Implement an FFT on a Multicore Processor and an FPGA
This example shows you how to take advantage of a multicore processor target with FPGA acceleration by graphically partitioning a model. This example requires Simulink Coder™ to generate multi-threaded code and HDL Coder™ to generate HDL code. You cannot generate HDL code on Macintosh systems.
Several modern processors include multicore processors integrated with FPGA components to create high-performance applications. These require multicore and FPGA programming, including programming of parallel threads, HDL, and communication interfaces between the cores of the system. Simulink™ allows you to take advantage of these approaches by graphically partitioning your algorithms and by assigning the software generated from those partitions to threads on your processor and to modules on your FPGA. The example uses one application level model to generate one executable, consisting of multiple threads and HDL code, to take advantage of the hardware parallelism of the FPGA. This is illustrated in the figure below.
Load the example model:
All concurrent execution settings for this model can be accessed in the Concurrent Execution dialog box (Configuration Parameters>Solvers>Configure Tasks).
The first step to implement our algorithm is to define structural elements of our target architecture. This includes structural elements of the hardware, such as the number and type of processing nodes (CPU, FPGA) and the communication channels (AXI, PCI).
This also includes software settings in the model's Configuration Parameters (e.g. System Target File, hardware Implementation, data transfer settings). In this example we have selected the pre-configured target architecture 'Sample architecture'. This architecture uses your desktop as a stand-in for the deployment process.
Partitioning and Mapping the Model
Partition the model to decide which functions run sequentially and which run concurrently.

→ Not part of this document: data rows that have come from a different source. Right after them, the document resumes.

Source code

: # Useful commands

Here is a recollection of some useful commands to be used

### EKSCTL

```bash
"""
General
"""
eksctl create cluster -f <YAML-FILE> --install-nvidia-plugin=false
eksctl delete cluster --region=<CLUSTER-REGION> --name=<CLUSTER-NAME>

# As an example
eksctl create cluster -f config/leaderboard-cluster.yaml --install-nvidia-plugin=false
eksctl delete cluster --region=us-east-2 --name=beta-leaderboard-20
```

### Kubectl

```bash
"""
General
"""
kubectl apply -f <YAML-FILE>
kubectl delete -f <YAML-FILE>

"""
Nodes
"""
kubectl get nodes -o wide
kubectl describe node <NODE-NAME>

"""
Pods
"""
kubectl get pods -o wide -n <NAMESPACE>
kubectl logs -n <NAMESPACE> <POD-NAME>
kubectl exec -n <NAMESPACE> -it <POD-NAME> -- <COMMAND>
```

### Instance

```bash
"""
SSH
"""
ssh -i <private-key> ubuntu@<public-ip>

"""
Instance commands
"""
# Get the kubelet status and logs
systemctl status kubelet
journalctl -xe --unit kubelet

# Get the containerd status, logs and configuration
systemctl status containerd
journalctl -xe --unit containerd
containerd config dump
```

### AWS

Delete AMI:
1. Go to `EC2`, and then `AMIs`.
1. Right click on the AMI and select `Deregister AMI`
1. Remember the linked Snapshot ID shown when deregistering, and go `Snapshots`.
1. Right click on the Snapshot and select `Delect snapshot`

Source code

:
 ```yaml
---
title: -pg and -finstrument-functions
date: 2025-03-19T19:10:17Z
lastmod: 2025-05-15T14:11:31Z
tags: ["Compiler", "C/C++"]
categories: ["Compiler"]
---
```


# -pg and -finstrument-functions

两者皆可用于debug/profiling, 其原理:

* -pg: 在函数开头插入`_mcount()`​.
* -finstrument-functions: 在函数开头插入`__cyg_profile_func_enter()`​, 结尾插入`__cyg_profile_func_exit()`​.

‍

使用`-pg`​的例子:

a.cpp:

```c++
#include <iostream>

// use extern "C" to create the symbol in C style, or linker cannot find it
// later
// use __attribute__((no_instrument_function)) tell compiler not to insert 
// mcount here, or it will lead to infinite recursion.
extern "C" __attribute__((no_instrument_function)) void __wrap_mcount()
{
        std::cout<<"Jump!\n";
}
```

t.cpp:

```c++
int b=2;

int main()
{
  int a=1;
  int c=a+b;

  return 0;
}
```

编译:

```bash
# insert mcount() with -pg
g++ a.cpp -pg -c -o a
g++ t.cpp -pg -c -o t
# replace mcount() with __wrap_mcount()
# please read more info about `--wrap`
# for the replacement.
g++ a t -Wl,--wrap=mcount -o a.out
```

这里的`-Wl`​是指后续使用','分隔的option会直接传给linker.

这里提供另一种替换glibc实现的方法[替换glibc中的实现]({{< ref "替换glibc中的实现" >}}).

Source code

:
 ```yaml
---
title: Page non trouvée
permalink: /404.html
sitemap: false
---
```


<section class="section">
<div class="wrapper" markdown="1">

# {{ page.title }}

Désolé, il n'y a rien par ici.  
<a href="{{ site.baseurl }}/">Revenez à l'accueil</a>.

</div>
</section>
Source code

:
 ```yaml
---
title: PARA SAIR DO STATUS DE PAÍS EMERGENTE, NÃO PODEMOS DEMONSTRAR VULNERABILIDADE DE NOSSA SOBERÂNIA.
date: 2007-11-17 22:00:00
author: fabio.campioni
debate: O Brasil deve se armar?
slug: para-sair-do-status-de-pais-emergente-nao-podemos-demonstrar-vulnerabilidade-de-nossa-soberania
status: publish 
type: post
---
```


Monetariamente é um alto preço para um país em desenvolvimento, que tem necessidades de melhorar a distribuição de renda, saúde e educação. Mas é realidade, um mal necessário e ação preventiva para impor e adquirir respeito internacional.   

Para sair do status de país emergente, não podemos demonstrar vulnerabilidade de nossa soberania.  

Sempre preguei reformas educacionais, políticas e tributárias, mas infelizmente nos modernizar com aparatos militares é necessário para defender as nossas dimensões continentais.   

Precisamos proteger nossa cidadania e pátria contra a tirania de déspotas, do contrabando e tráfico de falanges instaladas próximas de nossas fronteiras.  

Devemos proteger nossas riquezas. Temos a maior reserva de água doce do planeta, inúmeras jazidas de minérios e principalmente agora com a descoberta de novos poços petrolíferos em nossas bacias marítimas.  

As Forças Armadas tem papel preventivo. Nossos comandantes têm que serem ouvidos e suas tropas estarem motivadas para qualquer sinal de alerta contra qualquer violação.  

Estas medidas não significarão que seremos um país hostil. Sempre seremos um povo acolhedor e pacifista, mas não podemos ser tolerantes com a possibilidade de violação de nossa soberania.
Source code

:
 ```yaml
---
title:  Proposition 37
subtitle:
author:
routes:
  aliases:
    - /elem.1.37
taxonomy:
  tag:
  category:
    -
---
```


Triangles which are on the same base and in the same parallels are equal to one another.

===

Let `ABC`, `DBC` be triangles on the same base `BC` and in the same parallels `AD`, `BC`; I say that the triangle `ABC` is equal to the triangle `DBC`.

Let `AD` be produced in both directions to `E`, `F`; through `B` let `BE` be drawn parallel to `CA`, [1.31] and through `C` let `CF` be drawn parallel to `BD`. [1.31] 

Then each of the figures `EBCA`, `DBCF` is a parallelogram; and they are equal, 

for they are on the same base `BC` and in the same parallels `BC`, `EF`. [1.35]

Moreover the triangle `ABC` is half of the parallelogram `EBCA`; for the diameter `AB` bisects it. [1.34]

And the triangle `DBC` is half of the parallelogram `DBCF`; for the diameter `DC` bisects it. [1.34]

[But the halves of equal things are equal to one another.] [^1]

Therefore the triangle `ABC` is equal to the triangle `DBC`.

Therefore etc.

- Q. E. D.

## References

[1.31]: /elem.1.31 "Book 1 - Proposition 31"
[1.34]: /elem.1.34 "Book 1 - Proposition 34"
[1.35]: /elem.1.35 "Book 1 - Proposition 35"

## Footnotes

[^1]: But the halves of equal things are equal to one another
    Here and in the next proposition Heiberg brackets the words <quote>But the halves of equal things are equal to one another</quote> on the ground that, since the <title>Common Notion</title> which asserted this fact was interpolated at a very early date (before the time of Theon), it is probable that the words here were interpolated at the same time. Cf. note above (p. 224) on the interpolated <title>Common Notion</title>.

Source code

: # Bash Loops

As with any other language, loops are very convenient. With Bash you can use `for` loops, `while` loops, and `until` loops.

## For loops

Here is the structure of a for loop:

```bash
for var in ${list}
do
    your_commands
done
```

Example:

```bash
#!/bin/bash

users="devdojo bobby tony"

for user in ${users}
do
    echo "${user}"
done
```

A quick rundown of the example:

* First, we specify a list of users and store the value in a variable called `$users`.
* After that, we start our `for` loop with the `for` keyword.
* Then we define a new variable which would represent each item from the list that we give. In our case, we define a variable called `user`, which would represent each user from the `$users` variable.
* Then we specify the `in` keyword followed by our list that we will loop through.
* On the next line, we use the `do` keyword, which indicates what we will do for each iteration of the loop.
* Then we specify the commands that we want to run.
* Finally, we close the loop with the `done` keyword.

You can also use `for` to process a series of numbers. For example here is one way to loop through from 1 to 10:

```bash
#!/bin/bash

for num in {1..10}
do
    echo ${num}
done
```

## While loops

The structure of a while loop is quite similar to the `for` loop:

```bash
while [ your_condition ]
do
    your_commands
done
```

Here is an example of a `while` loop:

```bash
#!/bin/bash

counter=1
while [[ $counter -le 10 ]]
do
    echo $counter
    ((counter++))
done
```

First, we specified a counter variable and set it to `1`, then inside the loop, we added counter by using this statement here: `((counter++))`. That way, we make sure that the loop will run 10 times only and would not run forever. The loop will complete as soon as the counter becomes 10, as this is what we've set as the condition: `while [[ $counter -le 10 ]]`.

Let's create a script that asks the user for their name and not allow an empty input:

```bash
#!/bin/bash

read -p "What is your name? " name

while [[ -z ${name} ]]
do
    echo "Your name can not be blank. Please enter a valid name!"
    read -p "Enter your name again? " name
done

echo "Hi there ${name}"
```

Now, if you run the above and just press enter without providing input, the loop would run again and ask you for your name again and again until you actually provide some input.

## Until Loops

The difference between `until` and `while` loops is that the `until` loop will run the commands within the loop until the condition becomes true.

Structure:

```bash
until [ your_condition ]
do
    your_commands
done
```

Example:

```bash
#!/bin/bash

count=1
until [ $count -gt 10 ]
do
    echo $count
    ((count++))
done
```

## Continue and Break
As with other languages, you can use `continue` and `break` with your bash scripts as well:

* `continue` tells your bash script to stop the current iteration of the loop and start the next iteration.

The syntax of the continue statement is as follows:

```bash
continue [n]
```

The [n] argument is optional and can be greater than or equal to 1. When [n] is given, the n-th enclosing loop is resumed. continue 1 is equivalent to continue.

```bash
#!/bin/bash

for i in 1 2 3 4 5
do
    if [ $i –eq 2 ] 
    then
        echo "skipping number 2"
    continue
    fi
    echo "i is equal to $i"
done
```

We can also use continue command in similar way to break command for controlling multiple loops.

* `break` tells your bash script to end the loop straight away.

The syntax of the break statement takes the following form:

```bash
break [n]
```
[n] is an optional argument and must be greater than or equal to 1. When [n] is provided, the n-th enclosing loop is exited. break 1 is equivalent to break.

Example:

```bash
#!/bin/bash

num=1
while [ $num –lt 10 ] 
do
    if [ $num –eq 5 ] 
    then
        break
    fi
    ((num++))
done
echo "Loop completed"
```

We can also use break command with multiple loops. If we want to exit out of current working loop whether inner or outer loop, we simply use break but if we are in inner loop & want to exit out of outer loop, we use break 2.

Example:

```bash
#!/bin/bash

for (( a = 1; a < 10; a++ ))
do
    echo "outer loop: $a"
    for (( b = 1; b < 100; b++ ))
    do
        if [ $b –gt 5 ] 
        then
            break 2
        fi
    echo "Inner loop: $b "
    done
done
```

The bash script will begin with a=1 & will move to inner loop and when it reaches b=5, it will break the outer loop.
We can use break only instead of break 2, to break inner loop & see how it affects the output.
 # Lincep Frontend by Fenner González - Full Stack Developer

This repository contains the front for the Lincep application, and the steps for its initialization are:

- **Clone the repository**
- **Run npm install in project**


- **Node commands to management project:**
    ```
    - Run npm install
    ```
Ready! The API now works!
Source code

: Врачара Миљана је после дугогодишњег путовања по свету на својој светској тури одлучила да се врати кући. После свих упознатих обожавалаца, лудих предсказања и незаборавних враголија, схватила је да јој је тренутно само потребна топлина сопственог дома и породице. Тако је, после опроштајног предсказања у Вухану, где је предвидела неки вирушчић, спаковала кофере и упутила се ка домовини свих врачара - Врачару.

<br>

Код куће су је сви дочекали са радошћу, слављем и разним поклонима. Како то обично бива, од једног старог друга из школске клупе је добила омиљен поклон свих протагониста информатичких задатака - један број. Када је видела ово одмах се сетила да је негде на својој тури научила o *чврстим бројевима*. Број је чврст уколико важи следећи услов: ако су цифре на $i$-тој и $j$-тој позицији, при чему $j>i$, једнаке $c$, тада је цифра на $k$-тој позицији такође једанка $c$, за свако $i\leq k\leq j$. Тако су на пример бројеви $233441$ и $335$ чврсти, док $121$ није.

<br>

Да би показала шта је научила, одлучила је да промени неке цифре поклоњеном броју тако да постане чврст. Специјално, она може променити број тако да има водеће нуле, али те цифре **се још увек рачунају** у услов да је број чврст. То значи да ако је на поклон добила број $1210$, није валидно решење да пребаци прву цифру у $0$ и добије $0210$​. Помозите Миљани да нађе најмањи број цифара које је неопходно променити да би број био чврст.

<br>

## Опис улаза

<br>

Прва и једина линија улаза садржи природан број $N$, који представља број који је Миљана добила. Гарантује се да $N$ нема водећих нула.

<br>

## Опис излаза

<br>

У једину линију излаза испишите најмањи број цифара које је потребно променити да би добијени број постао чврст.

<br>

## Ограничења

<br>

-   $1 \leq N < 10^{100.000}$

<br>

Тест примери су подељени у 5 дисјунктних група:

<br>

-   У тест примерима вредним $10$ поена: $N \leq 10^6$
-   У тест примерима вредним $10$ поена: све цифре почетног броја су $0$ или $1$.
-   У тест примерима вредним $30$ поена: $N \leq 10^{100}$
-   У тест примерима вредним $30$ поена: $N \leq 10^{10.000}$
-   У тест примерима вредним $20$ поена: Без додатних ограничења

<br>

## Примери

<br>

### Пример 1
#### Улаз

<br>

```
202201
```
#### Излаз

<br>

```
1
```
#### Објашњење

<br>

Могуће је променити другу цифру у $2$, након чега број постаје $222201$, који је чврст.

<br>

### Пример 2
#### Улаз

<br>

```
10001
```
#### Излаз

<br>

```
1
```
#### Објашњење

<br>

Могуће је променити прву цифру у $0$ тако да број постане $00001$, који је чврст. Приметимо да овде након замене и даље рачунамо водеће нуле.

The example model is partitioned explicitly, consisting of MATLAB System blocks, a Model block, an Atomic Subsystem and an Outport block. Explicit partitioning creates partitions based on these blocks at the root-level of the model. Implicit partitioning, on the other hand, creates partitions based on the block sample times and other scheduling constraints.
After partitioning the model, you can map partitions to CPU tasks and FPGA nodes. You can change the mapping for design space exploration, through the GUI or the API. During mapping, signals will be auto-mapped to channels.
You can change how the blocks are mapped to the threads and to the FPGA in the Concurrent Execution dialog box. For more information, see Optimize and Deploy on a Multicore Target.
Generate Multithreaded and HDL Code
Double-click on the 'Generate Code and Profile Report' button to generate multithreaded code. In this example, the host computer replaces the target environment. C code is generated for blocks mapped to processor tasks. This code is organized using threads native to the desktop machine. The code snippet shows how threads are created. In addition, HDL code is generated for blocks mapped to hardware nodes. The code snippet below illustrates how the module/entity is created in VHDL.